Corey: I’m defending conventional small scale neuroscience.

Bobby: [crosstalk 00:48:57]. Sorry, Corey. I didn’t hear the last part. I apologize.

Corey: I guess, I’m really giving you a … Use the Kuhn-ian statement. I’m giving you a statement of the current mainstream neuroscience paradigm.

Bobby: Yes. Yes. So, I would … And then take this with a grain of salt, because I’m super biased. My argument is that this kind of functional mapping of the brain is what’s wrong with why we don’t understand the brain. And I’ll argue, if you don’t mind, specifically for neuroscience but also by analogy. The kind of analogy I’d like to make is to another big mapping project, the human genome project, which also, when it was introduced, people said, “Geez. This sounds a little unnecessary. We already know where all the genes are. Why do we have to map all the regions that aren’t genes? Why do we care about that?”

Bobby: And it turned out, of course, that the comprehensive map revealed that the non-coding regions … What I learned in college was called junk DNA, is hardly anything but. That was the Kuhn-ian moment, perhaps for genomes. Once we did the whole genome, we realized things that we didn’t before. That’s the first.

Bobby: The second is if you think about how the genome worked, nobody ever mapped a functional genome. That’s because the function of something and the way neuroscientists test it is just an ad hoc made up explanation for what a human brain thinks the function of a neuron is. We’ve really gotten really far with this. There are visual systems. There are para-visual systems. All of these things of human beings from ablation studies, from functional recordings, have set up these maps.

Bobby: If you made the functional genome and you said, “Well, let’s map the function of every gene,” it would be a complete … I can’t curse, but it would be a complete S show.

Steve: You can curse [inaudible 00:50:50].

Bobby: The reason is that every scientist who works on a particular gene thinks it has some weird function related to whatever it is that their personal history of working with that gene is. Number one. And number two for neuroscience, the really crazy part is when we test stimuli on animals, we’re testing, I don’t know, less than .1 percent of the universe of stimuli. We never look at stimuli in combination. Very rarely audio, visual, olfactory, et cetera. And the response properties are super simple compared to the wiring diagram, or the 10 thousand connections that neurons have. There’s something wrong about this. There’s something wrong with sampling a few neurons with a paucity of a stimulus space across many different conditions, who knows whether their eyelids are dilated, what their personal history was just before these functional maps were taken. And then trying to collate it, accumulate all of that and make sense is as crazy, I think, in my mind as making the functional genome.

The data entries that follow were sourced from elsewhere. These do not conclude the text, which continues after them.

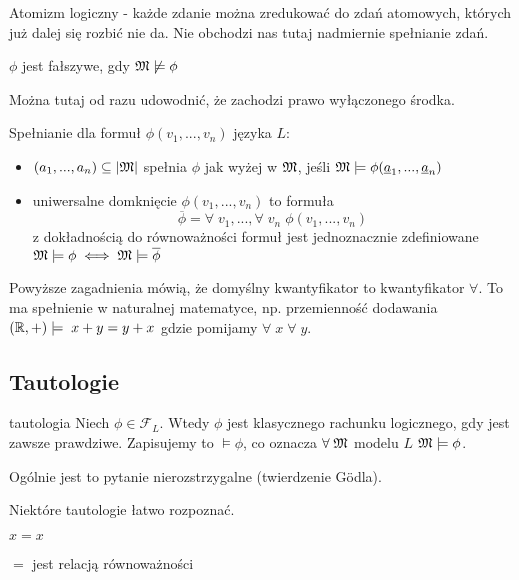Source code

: Atomizm logiczny - każde zdanie można zredukować do zdań atomowych, których już dalej się rozbić nie da. Nie obchodzi nas tutaj nadmiernie spełnianie zdań.

\begin{konwencja}{}{}
  $\phi$ jest fałszywe, gdy $\mathfrak{M}\not\models\phi$
\end{konwencja}

Można tutaj od razu udowodnić, że zachodzi prawo wyłączonego środka.

Spełnianie dla formuł $\phi(v_1,...,v_n)$ języka $L$:
\begin{itemize}
  \item $(a_1,...,a_n)\subseteq |\mathfrak{M}| $ spełnia $\phi$ jak wyżej w $\mathfrak{M}$, jeśli $\mathfrak{M}\models\phi(\underline{a}_1,...,\underline{a}_n)$
  \item uniwersalne domknięcie $\phi(v_1,...,v_n)$ to formuła
    $$\overline{\phi}=\forall\;v_1,...,\forall\;v_n\;\phi(v_1,...,v_n)$$
    z dokładnością do równoważności formuł jest jednoznacznie zdefiniowane $\mathfrak{M}\models\phi\iff\mathfrak{M}\models\overline\phi$
\end{itemize}

Powyższe zagadnienia mówią, że domyślny kwantyfikator to kwantyfikator $\forall$. To ma spełnienie w naturalnej matematyce, np. przemienność dodawania $(\mathbb{R}, +)\models\;x+y=y+x$ gdzie pomijamy $\forall\;x\;\forall\;y$.

\subsection{Tautologie}

\begin{definition}{tautologia}{}
  Niech $\phi\in\mathcal{F}_L$. Wtedy $\phi$ jest  klasycznego rachunku logicznego, gdy jest zawsze prawdziwe. Zapisujemy to $\models\phi$, co oznacza $\forall\;\mathfrak{M}$ modelu $L$ $\mathfrak{M}\models\phi$.
\end{definition}

 Ogólnie jest to pytanie nierozstrzygalne (twierdzenie G\"odla).

Niektóre tautologie łatwo rozpoznać.
\begin{example}[m]
  \item $x=x$
  \item $=$ jest relacją równoważności
\end{example}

Bobby: And the anatomical genome, the anatomical map, what I like is there’s an easy start and there’s an easy finish. In the genome, I started with the first base pair, and I got to end with the last base pair, and say, “I’m done. Here’s the data set.” I can do the same thing in an anatomical map of the brain. I can start with the first connection, end with the last connection, and say I’m done.

Bobby: In these functional worlds, I feel like it never ends. At least I haven’t seen it converge in my time in neuroscience. Okay, was that controversial enough? I’m really trying hard.

Corey: That’s pretty controversial.

Bobby: Good.

Corey: I think there are many ways to respond to that. What I say is look … And I’d like to begin with one argument, which is that again, if you’re looking at a global theory, right, I think your argument may hold water. We’ve learned an enormous amount from neuroscience, right, by focusing on very small of the molecular circuit phenomenon. I mean, all the lists that people who won Nobel Prizes, often they worked out some particular system, at least some of the mechanisms of some particular system.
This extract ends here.